Sometimes I feel I’m living in a time warp. Perhaps this is because my solitary life is not structured by the routines of another person. I’m lucky enough to work from home and therefore not constrained by external schedules except for deadlines. I am free to eat, write and sleep when I please. Usually my days fly past in a blur. I’m pre-occupied by so many creative projects and the flow of ideas. It’s my physical stamina that falters at the end of the day and not a lack of mental energy. But yesterday was different. I’m blaming it on the weather or a depressed mood. Watching the Season Finale of Twin Peaks The Return left me with negative emotions about my own life. We like to have some sense of resolution in our stories but David Lynch never takes the easy way out.

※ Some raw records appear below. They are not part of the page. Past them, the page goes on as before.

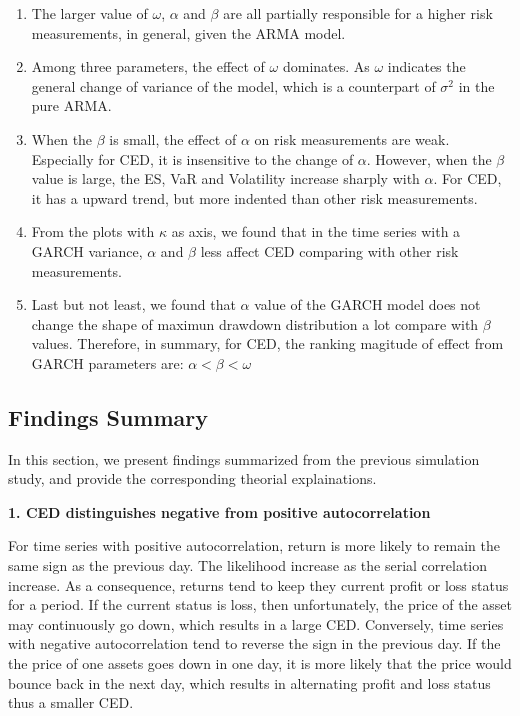 \documentclass[11pt]{article}
\begin{document}
\begin{enumerate}
\item The larger value of $\omega$, $\alpha$ and $\beta$ are all partially responsible for a higher risk measurements, in general, given the ARMA model.
\item Among three parameters, the effect of $\omega$ dominates. As $\omega$ indicates the general change of variance of the model, which is a counterpart of $\sigma^2$ in the pure ARMA.
\item When the $\beta$ is small, the effect of $\alpha$ on risk measurements are weak. Especially for CED, it is insensitive to the change of $\alpha$. However, when the $\beta$ value is large, the ES, VaR and Volatility increase sharply with $\alpha$. For CED, it has a upward trend, but more indented than other risk measurements.
\item From the plots with $\kappa$ as axis, we found that in the time series with a GARCH variance, $\alpha$ and $\beta$ less affect CED comparing with other risk measurements.
\item Last but not least, we found that $\alpha$ value of the GARCH model does not change the shape of maximun drawdown distribution a lot compare with $\beta$ values. Therefore, in summary, for CED, the ranking magitude of effect from GARCH parameters are: $\alpha < \beta < \omega$
\end{enumerate}

\subsection{Findings Summary}

In this section, we present findings summarized from the previous simulation study, and provide the corresponding theorial explainations. 

\textbf{1. CED distinguishes negative from positive autocorrelation}

For time series with positive autocorrelation, return is more likely to remain the same sign as the previous day. The likelihood increase as the serial correlation increase. As a consequence, returns tend to keep they current profit or loss status for a period. If the current status is loss, then unfortunately, the price of the asset may continuously go down, which results in a large CED. Conversely, time series with negative autocorrelation tend to reverse the sign in the previous day. If the the price of one assets goes down in one day, it is more likely that the price would bounce back in the next day, which results in alternating profit and loss status thus a smaller CED.
\end{document}
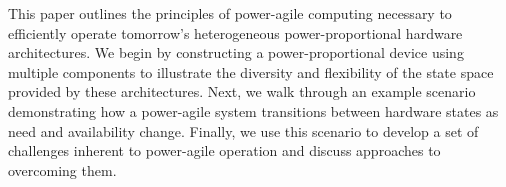 This paper outlines the principles of power-agile computing necessary to
efficiently operate tomorrow's heterogeneous power-proportional hardware
architectures. We begin by constructing a power-proportional device using
multiple components to illustrate the diversity and flexibility of the state
space provided by these architectures. Next, we walk through an example
scenario demonstrating how a power-agile system transitions between hardware
states as need and availability change. Finally, we use this scenario to
develop a set of challenges inherent to power-agile operation and discuss
approaches to overcoming them.
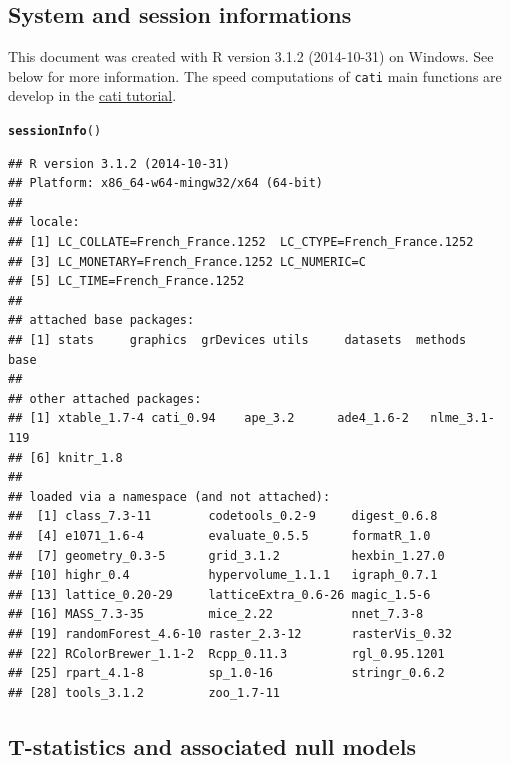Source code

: \documentclass[12pt]{article}\usepackage[]{graphicx}\usepackage[]{color}
\makeatletter
\newcommand{\hlstd}[1]{\textcolor[rgb]{0.345,0.345,0.345}{#1}}%
\newcommand{\hlkwd}[1]{\textcolor[rgb]{0.737,0.353,0.396}{\textbf{#1}}}%
\newenvironment{kframe}{%
 \def\at@end@of@kframe{}%
 \ifinner\ifhmode%
  \def\at@end@of@kframe{\end{minipage}}%
  \begin{minipage}{\columnwidth}%
 \fi\fi%
 \def\FrameCommand##1{\hskip\@totalleftmargin \hskip-\fboxsep
 \colorbox{shadecolor}{##1}\hskip-\fboxsep
     \hskip-\linewidth \hskip-\@totalleftmargin \hskip\columnwidth}%
 \MakeFramed {\advance\hsize-\width
   \@totalleftmargin\z@ \linewidth\hsize
   \@setminipage}}%
 {\par\unskip\endMakeFramed%
 \at@end@of@kframe}
\newenvironment{knitrout}{}{} %
\makeatother
\begin{document}
  \subsection{System and session informations}
  This document was created with R version 3.1.2 (2014-10-31) on Windows. See below for more information. The speed computations of \texttt{cati} main functions are develop  in the \href{http://sourceforge.net/p/cati-r/code/ci/master/tree/tutorial/vignettes/vignette.pdf}{cati tutorial}.
  
\begin{knitrout}\small
{}\color{fgcolor}\begin{kframe}
\begin{alltt}
\hlkwd{sessionInfo}\hlstd{()}
\end{alltt}
\begin{verbatim}
## R version 3.1.2 (2014-10-31)
## Platform: x86_64-w64-mingw32/x64 (64-bit)
## 
## locale:
## [1] LC_COLLATE=French_France.1252  LC_CTYPE=French_France.1252   
## [3] LC_MONETARY=French_France.1252 LC_NUMERIC=C                  
## [5] LC_TIME=French_France.1252    
## 
## attached base packages:
## [1] stats     graphics  grDevices utils     datasets  methods   base     
## 
## other attached packages:
## [1] xtable_1.7-4 cati_0.94    ape_3.2      ade4_1.6-2   nlme_3.1-119
## [6] knitr_1.8   
## 
## loaded via a namespace (and not attached):
##  [1] class_7.3-11        codetools_0.2-9     digest_0.6.8       
##  [4] e1071_1.6-4         evaluate_0.5.5      formatR_1.0        
##  [7] geometry_0.3-5      grid_3.1.2          hexbin_1.27.0      
## [10] highr_0.4           hypervolume_1.1.1   igraph_0.7.1       
## [13] lattice_0.20-29     latticeExtra_0.6-26 magic_1.5-6        
## [16] MASS_7.3-35         mice_2.22           nnet_7.3-8         
## [19] randomForest_4.6-10 raster_2.3-12       rasterVis_0.32     
## [22] RColorBrewer_1.1-2  Rcpp_0.11.3         rgl_0.95.1201      
## [25] rpart_4.1-8         sp_1.0-16           stringr_0.6.2      
## [28] tools_3.1.2         zoo_1.7-11
\end{verbatim}
\end{kframe}
\end{knitrout}

  \subsection {T-statistics and associated null models}
  
\end{document}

The drama ended with unanswered questions and made me think about my own past and uncertain future.
A storm from the north has battered my house and garden for the last three days. The noise is terrible, with the gale blasting down the chimney, rattling the grate and through the letter box which I’ve had to tape shut. The roof timbers are moaning and groaning as if they’re being tortured. The cat flap is a wind tunnel. Nadia ventured out for twenty minutes in the morning and then spent the rest of the day on my bed. Darkness descended at 3.30pm and I decided to follow my cat’s example. The day seems to have lasted forever and I’ve achieved very little except for thinking about how our perception of time is distorted by our emotional state.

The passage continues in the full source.